Медицина. «Зрение портится из-за стены, которая со всех сторон»

Здоровье в норме. Но иногда такое чувство, что у меня целый букет каких-то болезней, названия которых даже не знаю. Удивительно, что в последнюю зиму я даже не простыл, хотя днем спал на полу. Из-за плохого освещения и привычки постоянно читать сильно упало зрение. Еще зрение портится из-за стены, которая находится от тебя в двух метрах со всех сторон. Нет возможности перефокусировать глаза, они сильно устают, но это восстанавливается.

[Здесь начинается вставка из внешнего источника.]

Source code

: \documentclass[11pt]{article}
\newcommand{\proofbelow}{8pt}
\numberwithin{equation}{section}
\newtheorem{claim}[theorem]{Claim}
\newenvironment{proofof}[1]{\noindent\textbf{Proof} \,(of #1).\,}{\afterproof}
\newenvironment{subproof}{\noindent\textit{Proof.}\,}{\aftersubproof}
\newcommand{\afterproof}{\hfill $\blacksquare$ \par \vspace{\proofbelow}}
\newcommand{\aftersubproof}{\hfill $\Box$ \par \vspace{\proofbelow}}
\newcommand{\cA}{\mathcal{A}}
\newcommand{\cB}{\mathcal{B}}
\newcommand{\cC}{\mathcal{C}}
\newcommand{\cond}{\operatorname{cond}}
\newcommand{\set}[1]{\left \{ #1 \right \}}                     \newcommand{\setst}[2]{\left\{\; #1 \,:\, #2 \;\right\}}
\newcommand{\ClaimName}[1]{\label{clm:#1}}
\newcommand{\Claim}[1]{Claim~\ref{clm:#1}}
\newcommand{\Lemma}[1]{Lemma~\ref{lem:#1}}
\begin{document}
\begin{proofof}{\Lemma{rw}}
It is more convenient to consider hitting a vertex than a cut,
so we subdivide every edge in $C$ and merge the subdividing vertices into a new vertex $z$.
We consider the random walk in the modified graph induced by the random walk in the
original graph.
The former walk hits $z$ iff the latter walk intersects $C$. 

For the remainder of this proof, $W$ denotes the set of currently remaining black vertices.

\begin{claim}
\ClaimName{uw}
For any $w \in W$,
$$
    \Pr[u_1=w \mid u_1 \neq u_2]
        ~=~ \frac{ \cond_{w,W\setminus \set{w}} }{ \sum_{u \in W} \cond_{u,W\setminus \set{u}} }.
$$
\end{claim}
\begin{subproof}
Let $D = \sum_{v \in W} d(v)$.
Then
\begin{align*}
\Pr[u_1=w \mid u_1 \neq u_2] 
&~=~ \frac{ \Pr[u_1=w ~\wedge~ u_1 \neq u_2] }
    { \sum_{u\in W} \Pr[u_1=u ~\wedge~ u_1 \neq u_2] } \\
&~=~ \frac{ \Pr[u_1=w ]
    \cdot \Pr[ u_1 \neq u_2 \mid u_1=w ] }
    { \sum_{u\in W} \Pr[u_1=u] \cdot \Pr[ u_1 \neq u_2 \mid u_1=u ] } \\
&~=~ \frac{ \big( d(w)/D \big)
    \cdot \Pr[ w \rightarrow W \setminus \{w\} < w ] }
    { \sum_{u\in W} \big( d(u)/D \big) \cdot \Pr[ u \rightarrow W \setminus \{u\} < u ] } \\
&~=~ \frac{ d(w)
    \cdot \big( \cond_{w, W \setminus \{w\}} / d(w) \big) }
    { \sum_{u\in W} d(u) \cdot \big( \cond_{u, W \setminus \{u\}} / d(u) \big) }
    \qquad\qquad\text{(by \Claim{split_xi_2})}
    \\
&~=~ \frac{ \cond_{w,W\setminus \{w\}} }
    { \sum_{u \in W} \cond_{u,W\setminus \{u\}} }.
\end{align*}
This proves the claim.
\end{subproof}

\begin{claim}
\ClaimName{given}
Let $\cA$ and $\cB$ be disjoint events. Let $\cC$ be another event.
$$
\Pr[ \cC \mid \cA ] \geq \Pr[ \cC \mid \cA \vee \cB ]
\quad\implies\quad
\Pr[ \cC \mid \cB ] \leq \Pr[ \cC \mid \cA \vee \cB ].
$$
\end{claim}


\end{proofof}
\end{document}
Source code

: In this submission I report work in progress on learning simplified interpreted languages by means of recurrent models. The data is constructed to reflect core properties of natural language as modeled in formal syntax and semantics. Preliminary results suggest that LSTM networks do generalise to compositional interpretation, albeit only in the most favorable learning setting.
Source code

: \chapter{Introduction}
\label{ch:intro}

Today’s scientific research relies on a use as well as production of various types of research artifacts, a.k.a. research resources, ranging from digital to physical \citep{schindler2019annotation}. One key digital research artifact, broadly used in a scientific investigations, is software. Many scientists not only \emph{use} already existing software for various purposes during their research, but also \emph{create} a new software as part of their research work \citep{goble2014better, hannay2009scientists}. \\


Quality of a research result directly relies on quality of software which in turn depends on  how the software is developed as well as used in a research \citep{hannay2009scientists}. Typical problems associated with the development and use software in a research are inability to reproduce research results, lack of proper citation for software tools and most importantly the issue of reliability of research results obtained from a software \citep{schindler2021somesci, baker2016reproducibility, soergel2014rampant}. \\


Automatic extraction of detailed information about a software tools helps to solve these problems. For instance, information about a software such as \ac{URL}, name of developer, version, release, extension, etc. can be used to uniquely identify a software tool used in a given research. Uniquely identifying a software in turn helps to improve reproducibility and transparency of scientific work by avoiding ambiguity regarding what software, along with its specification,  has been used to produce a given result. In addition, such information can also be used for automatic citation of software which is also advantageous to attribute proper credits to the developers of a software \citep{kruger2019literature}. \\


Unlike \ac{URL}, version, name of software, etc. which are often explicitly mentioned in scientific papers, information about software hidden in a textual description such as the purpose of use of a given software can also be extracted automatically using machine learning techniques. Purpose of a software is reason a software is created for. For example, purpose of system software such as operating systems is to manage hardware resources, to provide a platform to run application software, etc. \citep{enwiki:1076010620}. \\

Медицина ГУ ФСИНа оставляет желать лучшего. Сами знаете, сколько людей умирают в тюрьмах. Одну таблетку дают от двух болезней или вообще ничего не дают, потому что нет или забыли принести. Я не скажу, что у врачей низкий уровень, им просто наплевать на зеков, плевать на свою работу. У них такой взгляд, что хоть лежи умирай перед ним, они будут смотреть на тебя и думать: «Когда же пересменка уже?» Я сидел и с людьми с ВИЧ, и с людьми с незаразной стадией туберкулеза, и с гепатитчиками, молчу даже о других болезнях, в том числе на нервной почве. Кого-то отделяют, есть лагерь в Иркутской области — 27-я больница, там сидят люди с тяжелыми заболеваниями. Изоляция вроде существует, но почему-то так получается, что я со всеми посидел.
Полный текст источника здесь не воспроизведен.